§ INSTRUCTIONS FOR THE TASK
Copy each line of the records that contains the word "append".

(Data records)
————————

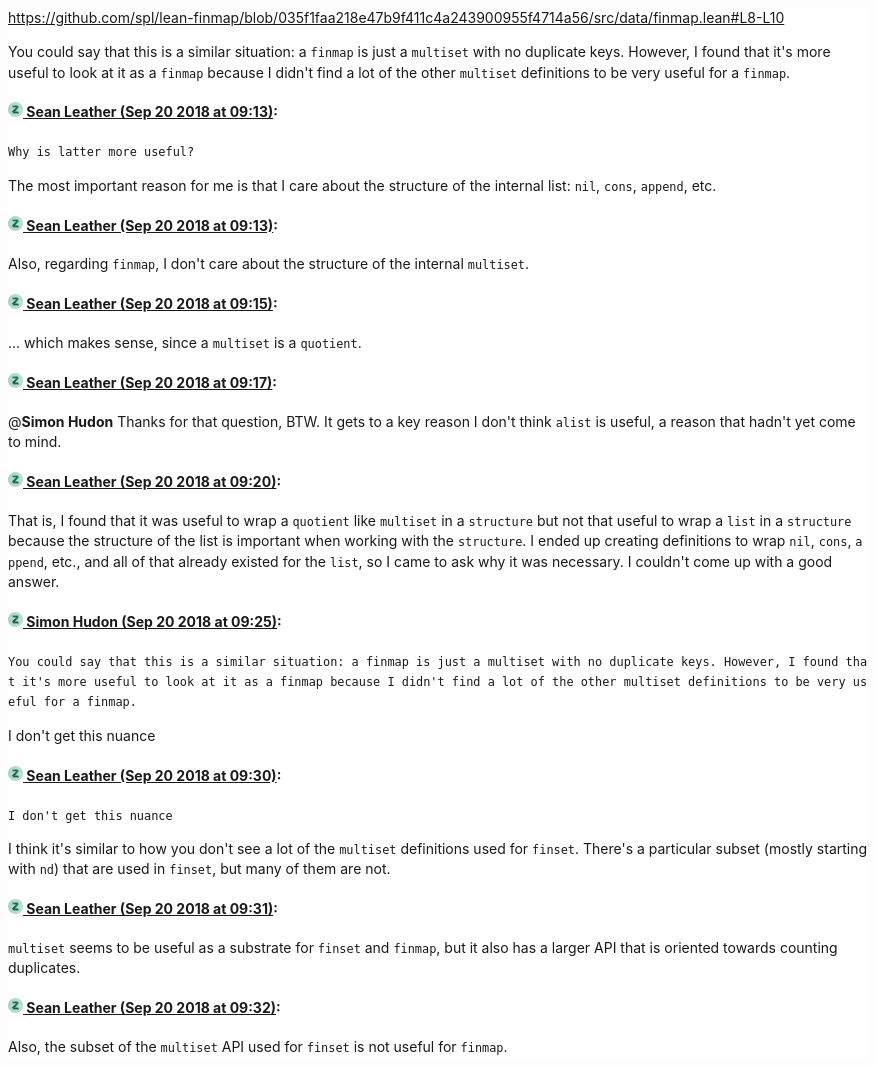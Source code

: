 https://github.com/spl/lean-finmap/blob/035f1faa218e47b9f411c4a243900955f4714a56/src/data/finmap.lean#L8-L10

You could say that this is a similar situation: a `finmap` is just a `multiset` with no duplicate keys. However, I found that it's more useful to look at it as a `finmap` because I didn't find a lot of the other `multiset` definitions to be very useful for a `finmap`.

#### [![Click to go to Zulip](../../assets/img/zulip2.png) Sean Leather (Sep 20 2018 at 09:13)](https://leanprover.zulipchat.com/#narrow/stream/113488-general/topic/association%20lists%2C%20finmap/near/134291591):
```quote
Why is latter more useful?
```

The most important reason for me is that I care about the structure of the internal list: `nil`, `cons`, `append`, etc.

#### [![Click to go to Zulip](../../assets/img/zulip2.png) Sean Leather (Sep 20 2018 at 09:13)](https://leanprover.zulipchat.com/#narrow/stream/113488-general/topic/association%20lists%2C%20finmap/near/134291598):
Also, regarding `finmap`, I don't care about the structure of the internal `multiset`.

#### [![Click to go to Zulip](../../assets/img/zulip2.png) Sean Leather (Sep 20 2018 at 09:15)](https://leanprover.zulipchat.com/#narrow/stream/113488-general/topic/association%20lists%2C%20finmap/near/134291662):
... which makes sense, since a `multiset` is a `quotient`.

#### [![Click to go to Zulip](../../assets/img/zulip2.png) Sean Leather (Sep 20 2018 at 09:17)](https://leanprover.zulipchat.com/#narrow/stream/113488-general/topic/association%20lists%2C%20finmap/near/134291736):
@**Simon Hudon** Thanks for that question, BTW. It gets to a key reason I don't think `alist` is useful, a reason that hadn't yet come to mind.

#### [![Click to go to Zulip](../../assets/img/zulip2.png) Sean Leather (Sep 20 2018 at 09:20)](https://leanprover.zulipchat.com/#narrow/stream/113488-general/topic/association%20lists%2C%20finmap/near/134291871):
That is, I found that it was useful to wrap a `quotient` like `multiset` in a `structure` but not that useful to wrap a `list` in a `structure` because the structure of the list is important when working with the `structure`. I ended up creating definitions to wrap `nil`, `cons`, `append`, etc., and all of that already existed for the `list`, so I came to ask why it was necessary. I couldn't come up with a good answer.

#### [![Click to go to Zulip](../../assets/img/zulip2.png) Simon Hudon (Sep 20 2018 at 09:25)](https://leanprover.zulipchat.com/#narrow/stream/113488-general/topic/association%20lists%2C%20finmap/near/134292027):
```quote
You could say that this is a similar situation: a finmap is just a multiset with no duplicate keys. However, I found that it's more useful to look at it as a finmap because I didn't find a lot of the other multiset definitions to be very useful for a finmap.
```

I don't get this nuance

#### [![Click to go to Zulip](../../assets/img/zulip2.png) Sean Leather (Sep 20 2018 at 09:30)](https://leanprover.zulipchat.com/#narrow/stream/113488-general/topic/association%20lists%2C%20finmap/near/134292185):
```quote
I don't get this nuance
```

I think it's similar to how you don't see a lot of the `multiset` definitions used for `finset`. There's a particular subset (mostly starting with `nd`) that are used in `finset`, but many of them are not.

#### [![Click to go to Zulip](../../assets/img/zulip2.png) Sean Leather (Sep 20 2018 at 09:31)](https://leanprover.zulipchat.com/#narrow/stream/113488-general/topic/association%20lists%2C%20finmap/near/134292261):
`multiset` seems to be useful as a substrate for `finset` and `finmap`, but it also has a larger API that is oriented towards counting duplicates.

#### [![Click to go to Zulip](../../assets/img/zulip2.png) Sean Leather (Sep 20 2018 at 09:32)](https://leanprover.zulipchat.com/#narrow/stream/113488-general/topic/association%20lists%2C%20finmap/near/134292305):
Also, the subset of the `multiset` API used for `finset` is not useful for `finmap`.
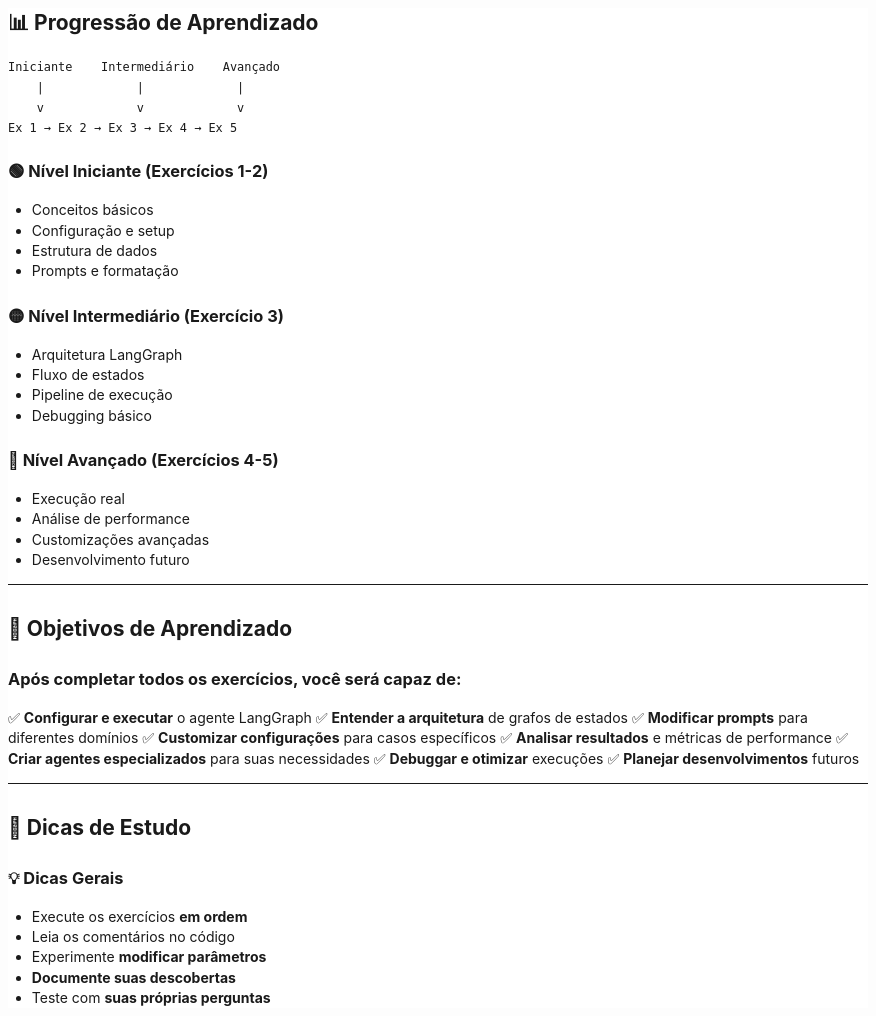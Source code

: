 
## 📊 Progressão de Aprendizado

```
Iniciante    Intermediário    Avançado
    |             |             |
    v             v             v
Ex 1 → Ex 2 → Ex 3 → Ex 4 → Ex 5
```

### 🟢 **Nível Iniciante** (Exercícios 1-2)
- Conceitos básicos
- Configuração e setup
- Estrutura de dados
- Prompts e formatação

### 🟡 **Nível Intermediário** (Exercício 3)
- Arquitetura LangGraph
- Fluxo de estados
- Pipeline de execução
- Debugging básico

### 🔴 **Nível Avançado** (Exercícios 4-5)
- Execução real
- Análise de performance
- Customizações avançadas
- Desenvolvimento futuro

---

## 🎯 Objetivos de Aprendizado

### Após completar todos os exercícios, você será capaz de:

✅ **Configurar e executar** o agente LangGraph
✅ **Entender a arquitetura** de grafos de estados
✅ **Modificar prompts** para diferentes domínios
✅ **Customizar configurações** para casos específicos
✅ **Analisar resultados** e métricas de performance
✅ **Criar agentes especializados** para suas necessidades
✅ **Debuggar e otimizar** execuções
✅ **Planejar desenvolvimentos** futuros

---

## 🔧 Dicas de Estudo

### 💡 **Dicas Gerais**
- Execute os exercícios **em ordem**
- Leia os comentários no código
- Experimente **modificar parâmetros**
- **Documente suas descobertas**
- Teste com **suas próprias perguntas**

————————

§ COMPLETED TASK
The most important reason for me is that I care about the structure of the internal list: `nil`, `cons`, `append`, etc.
That is, I found that it was useful to wrap a `quotient` like `multiset` in a `structure` but not that useful to wrap a `list` in a `structure` because the structure of the list is important when working with the `structure`. I ended up creating definitions to wrap `nil`, `cons`, `append`, etc., and all of that already existed for the `list`, so I came to ask why it was necessary. I couldn't come up with a good answer.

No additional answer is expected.